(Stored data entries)

◇ ◇ ◇ ◇

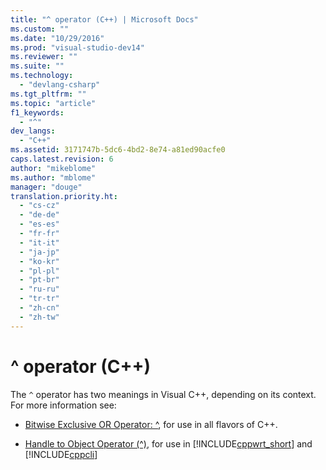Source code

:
 ```yaml
---
title: "^ operator (C++) | Microsoft Docs"
ms.custom: ""
ms.date: "10/29/2016"
ms.prod: "visual-studio-dev14"
ms.reviewer: ""
ms.suite: ""
ms.technology: 
  - "devlang-csharp"
ms.tgt_pltfrm: ""
ms.topic: "article"
f1_keywords: 
  - "^"
dev_langs: 
  - "C++"
ms.assetid: 3171747b-5dc6-4bd2-8e74-a81ed90acfe0
caps.latest.revision: 6
author: "mikeblome"
ms.author: "mblome"
manager: "douge"
translation.priority.ht: 
  - "cs-cz"
  - "de-de"
  - "es-es"
  - "fr-fr"
  - "it-it"
  - "ja-jp"
  - "ko-kr"
  - "pl-pl"
  - "pt-br"
  - "ru-ru"
  - "tr-tr"
  - "zh-cn"
  - "zh-tw"
---
```

# ^ operator (C++)
The `^` operator has two meanings in Visual C++, depending on its context. For more information see:  
  
-   [Bitwise Exclusive OR Operator: ^](../Topic/Bitwise%20Exclusive%20OR%20Operator:%20%5E.md), for use in all flavors of C++.  
  
-   [Handle to Object Operator (^)](/visual-cpp/windows/handle-to-object-operator-hat-cpp-component-extensions), for use in [!INCLUDE[cppwrt_short](../misc/includes/cppwrt_short_md.md)] and [!INCLUDE[cppcli](../misc/includes/cppcli_md.md)]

◇ ◇ ◇ ◇

Begin with the line containing "flavors of C++." and repeat each line exactly until the records above end.

RESPONSE FOR THIS EXERCISE
-   [Bitwise Exclusive OR Operator: ^](../Topic/Bitwise%20Exclusive%20OR%20Operator:%20%5E.md), for use in all flavors of C++.  
  
-   [Handle to Object Operator (^)](/visual-cpp/windows/handle-to-object-operator-hat-cpp-component-extensions), for use in [!INCLUDE[cppwrt_short](../misc/includes/cppwrt_short_md.md)] and [!INCLUDE[cppcli](../misc/includes/cppcli_md.md)]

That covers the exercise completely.